What we need is the determination to move.

We need the compass.
Leadership is the compass. Leadership is the thing that says, without fear or equivocation: “even though it is controversial, even though it is disruptive, even though it is hard, we ARE going to move from here to there.”

Leadership statements are compass statements.
“The Green New Deal” is a leadership statement, not a governance statement.

It’s a compass statement. It’s a declaration about direction for coordinated human movement.

You might disagree with this statement. If so, you have some options regarding how you might respond.
You might claim that there is no reason to move. You’d say something like, “this is a hoax.”

You might claim that it’s too early to move. You’d say, “the science is uncertain.”

You might claim it’s too late to move. You’d say, “human activity isn’t causing it.”
Those are the direct responses.

But remember: there’s a magic trick.
Some might realize that the danger is real, and the moral call toward movement is absolutely uncontestable. They might decide the best way to oppose is to perform some slight-of-hand.

They’d say things like “The Green New Deal is unrealistic.”
Unrealistic?

That’s a matter for the challenges of navigation and travel. We’re not there.

We’re making compass statements.

Nothing is more "unrealistic" than something we've decided not to do.

And we've done any number of unrealistic things, by deciding to do them.
“The Green New Deal is unrealistic" *sounds* like a governance statement. It’s not. It’s a leadership statement. It’s a compass statement. It says “actually, we will stay where we are” as much as “climate change is a hoax” does.

It says it w/more subtlety, but it still says it.
I want to be careful, because even as we talk compass, we want an eye on navigation.

And it’s OK to point out that the navigation is off.
But when one does so to close off or delay the compass, then it’s the magic trick.
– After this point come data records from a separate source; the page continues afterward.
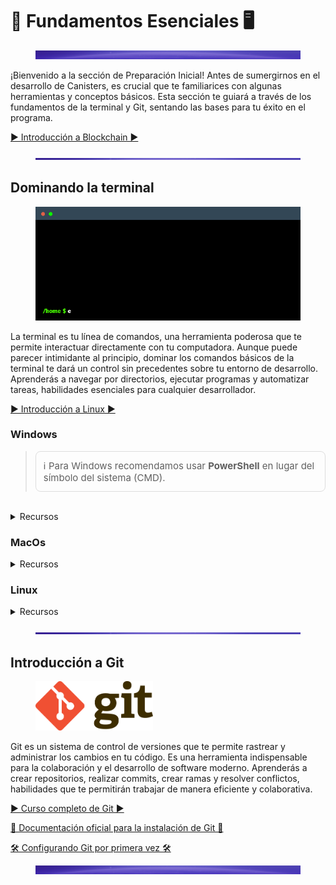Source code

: # 🧱 Fundamentos Esenciales 🖥️

<figure><img src="../.gitbook/assets/Separador2.jpg" alt=""><figcaption></figcaption></figure>

¡Bienvenido a la sección de Preparación Inicial! Antes de sumergirnos en el desarrollo de Canisters, es crucial que te familiarices con algunas herramientas y conceptos básicos. Esta sección te guiará a través de los fundamentos de la terminal y Git, sentando las bases para tu éxito en el programa.

<!-- 
{% embed url="https://www.youtube.com/watch?v=lISfAwVFQIk" %}
Introducción a Blockchain
{% endembed %} -->
[▶️ Introducción a Blockchain ▶️](https://www.youtube.com/watch?v=lISfAwVFQIk)


<figure><img src="../.gitbook/assets/Separador.jpg" alt=""><figcaption></figcaption></figure>

## Dominando la terminal

<div data-full-width="false"><figure><img src="../.gitbook/assets/terminal (1).gif" alt=""><figcaption></figcaption></figure></div>

La terminal es tu línea de comandos, una herramienta poderosa que te permite interactuar directamente con tu computadora. Aunque puede parecer intimidante al principio, dominar los comandos básicos de la terminal te dará un control sin precedentes sobre tu entorno de desarrollo. Aprenderás a navegar por directorios, ejecutar programas y automatizar tareas, habilidades esenciales para cualquier desarrollador.

[▶️ Introducción a Linux ▶️](https://www.youtube.com/watch?v=L906Kti3gzE)

<!-- {% embed url="https://www.youtube.com/watch?v=L906Kti3gzE" %} -->

### Windows



> <div style="background-color:rgba(248, 249, 250, 0.05); padding: 12px; border-radius: 8px; border: 1px solid #ddd; font-size: 15px;">
  >ℹ️ Para Windows recomendamos usar <strong>PowerShell</strong> en lugar del símbolo del sistema (CMD).
</div>
<br>

<details>

<summary>Recursos</summary>

[Comandos básicos](https://www.xataka.com/basics/comandos-basicos-para-dar-tus-primeros-pasos-consola-windows-cmd)

[Comandos avanzados](https://learn.microsoft.com/es-es/windows-server/administration/windows-commands/windows-commands)

[Introducción a PowerShell](https://learn.microsoft.com/es-es/powershell/scripting/learn/ps101/01-getting-started?view=powershell-7.5)

</details>

### MacOs

<details>

<summary>Recursos</summary>

[Ejecutar comandos y herramientas en Terminal en la Mac](https://support.apple.com/es-mx/guide/terminal/apdb66b5242-0d18-49fc-9c47-a2498b7c91d5/mac)

[Comandos básicos](https://www.xataka.com/basics/39-comandos-basicos-para-dar-tus-primeros-pasos-terminal-macos)
</details>

### Linux

<details>

<summary>Recursos</summary>

[Comandos básicos](https://www.xataka.com/basics/41-comandos-basicos-para-terminal-linux-que-dar-tus-primeros-pasos-su-consola)

[Comandos avanzados](https://www.fing.edu.uy/inco/cursos/sistoper/recursosLaboratorio/tutorial0.pdf)

</details>

<figure><img src="../.gitbook/assets/Separador.jpg" alt=""><figcaption></figcaption></figure>

## Introducción a Git

<figure><img src="../.gitbook/assets/Git-Logo-2Color.png" alt="" width="188"><figcaption></figcaption></figure>

Git es un sistema de control de versiones que te permite rastrear y administrar los cambios en tu código. Es una herramienta indispensable para la colaboración y el desarrollo de software moderno. Aprenderás a crear repositorios, realizar commits, crear ramas y resolver conflictos, habilidades que te permitirán trabajar de manera eficiente y colaborativa.

<!-- {% embed url="https://www.youtube.com/watch?v=3GymExBkKjE" %} -->
[▶️ Curso completo de Git ▶️](https://www.youtube.com/watch?v=3GymExBkKjE)

<!-- {% embed url="https://git-scm.com/book/en/v2/Getting-Started-Installing-Git" %}
Documentación oficial para la instalación de Git
{% endembed %} -->
[📖 Documentación oficial para la instalación de Git 📖](https://git-scm.com/book/en/v2/Getting-Started-Installing-Git)

<!-- {% embed url="https://git-scm.com/book/es/v2/Inicio---Sobre-el-Control-de-Versiones-Configurando-Git-por-primera-vez" %}
Configurando Git por primera vez
{% endembed %} -->
[🛠️ Configurando Git por primera vez 🛠️](https://git-scm.com/book/es/v2/Inicio---Sobre-el-Control-de-Versiones-Configurando-Git-por-primera-vez)
<figure><img src="../.gitbook/assets/Separador2.jpg" alt=""><figcaption></figcaption></figure>

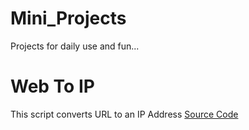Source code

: # Mini_Projects
Projects for daily use and fun...

# Web To IP  
This script converts URL to an IP Address 
[Source Code](web_to_ip.py)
Leadership disguised as governance.
If one wants to critique the GND policy, it needs to be within the larger context of a firm commitment to a robust and prioritized response to climate change, and a willingness to engage in the significant disruption that will cause.

Else, it's an opposing compass statement.
One of opposition's slyest tricks is to deny a clearly needed solution to an obvious problem, not b/c a solution isn't needed, but b/c the route hasn’t been charted thoroughly, b/c all potential problems haven’t been identified, b/c every last correction hasn’t been made.
You can hide a morally unsupportable leadership statement by disguising it as a governance statement.

You can use the enormity of the challenge of the problem facing us as a reason not to start.

Abracadabra!
But leadership comes BEFORE governance.

The compass determines the direction.
The direction determines the navigation.
The navigation determines the travel.

And corrections can be made on the way.